AIM OF THE EXERCISE: These entries are to be set down again exactly.

[MATERIAL PROVIDED Boundary: Start]

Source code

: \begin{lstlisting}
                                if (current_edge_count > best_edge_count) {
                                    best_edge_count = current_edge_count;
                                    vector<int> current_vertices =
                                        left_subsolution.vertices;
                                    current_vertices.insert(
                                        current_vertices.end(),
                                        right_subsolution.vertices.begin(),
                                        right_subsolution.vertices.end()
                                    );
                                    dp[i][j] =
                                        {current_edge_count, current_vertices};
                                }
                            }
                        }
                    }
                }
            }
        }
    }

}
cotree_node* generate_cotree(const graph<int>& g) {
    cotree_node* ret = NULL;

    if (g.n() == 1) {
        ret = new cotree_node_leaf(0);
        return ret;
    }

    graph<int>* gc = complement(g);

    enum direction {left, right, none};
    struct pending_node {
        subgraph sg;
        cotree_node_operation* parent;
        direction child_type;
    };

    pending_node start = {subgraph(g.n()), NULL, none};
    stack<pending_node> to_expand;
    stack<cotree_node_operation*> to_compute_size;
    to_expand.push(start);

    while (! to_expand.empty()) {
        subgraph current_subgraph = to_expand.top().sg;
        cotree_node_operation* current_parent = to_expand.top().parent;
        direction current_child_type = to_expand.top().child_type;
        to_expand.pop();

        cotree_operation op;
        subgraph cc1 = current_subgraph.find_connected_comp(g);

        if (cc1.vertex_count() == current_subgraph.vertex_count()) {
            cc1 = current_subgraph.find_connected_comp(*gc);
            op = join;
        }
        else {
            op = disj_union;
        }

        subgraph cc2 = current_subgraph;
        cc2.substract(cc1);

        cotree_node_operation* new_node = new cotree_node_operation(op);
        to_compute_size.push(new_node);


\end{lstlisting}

[MATERIAL PROVIDED Boundary: End]

EXPECTED ANSWER:
Source code

: \begin{lstlisting}
                                if (current_edge_count > best_edge_count) {
                                    best_edge_count = current_edge_count;
                                    vector<int> current_vertices =
                                        left_subsolution.vertices;
                                    current_vertices.insert(
                                        current_vertices.end(),
                                        right_subsolution.vertices.begin(),
                                        right_subsolution.vertices.end()
                                    );
                                    dp[i][j] =
                                        {current_edge_count, current_vertices};
                                }
                            }
                        }
                    }
                }
            }
        }
    }

}
cotree_node* generate_cotree(const graph<int>& g) {
    cotree_node* ret = NULL;

    if (g.n() == 1) {
        ret = new cotree_node_leaf(0);
        return ret;
    }

    graph<int>* gc = complement(g);

    enum direction {left, right, none};
    struct pending_node {
        subgraph sg;
        cotree_node_operation* parent;
        direction child_type;
    };

    pending_node start = {subgraph(g.n()), NULL, none};
    stack<pending_node> to_expand;
    stack<cotree_node_operation*> to_compute_size;
    to_expand.push(start);

    while (! to_expand.empty()) {
        subgraph current_subgraph = to_expand.top().sg;
        cotree_node_operation* current_parent = to_expand.top().parent;
        direction current_child_type = to_expand.top().child_type;
        to_expand.pop();

        cotree_operation op;
        subgraph cc1 = current_subgraph.find_connected_comp(g);

        if (cc1.vertex_count() == current_subgraph.vertex_count()) {
            cc1 = current_subgraph.find_connected_comp(*gc);
            op = join;
        }
        else {
            op = disj_union;
        }

        subgraph cc2 = current_subgraph;
        cc2.substract(cc1);

        cotree_node_operation* new_node = new cotree_node_operation(op);
        to_compute_size.push(new_node);


\end{lstlisting}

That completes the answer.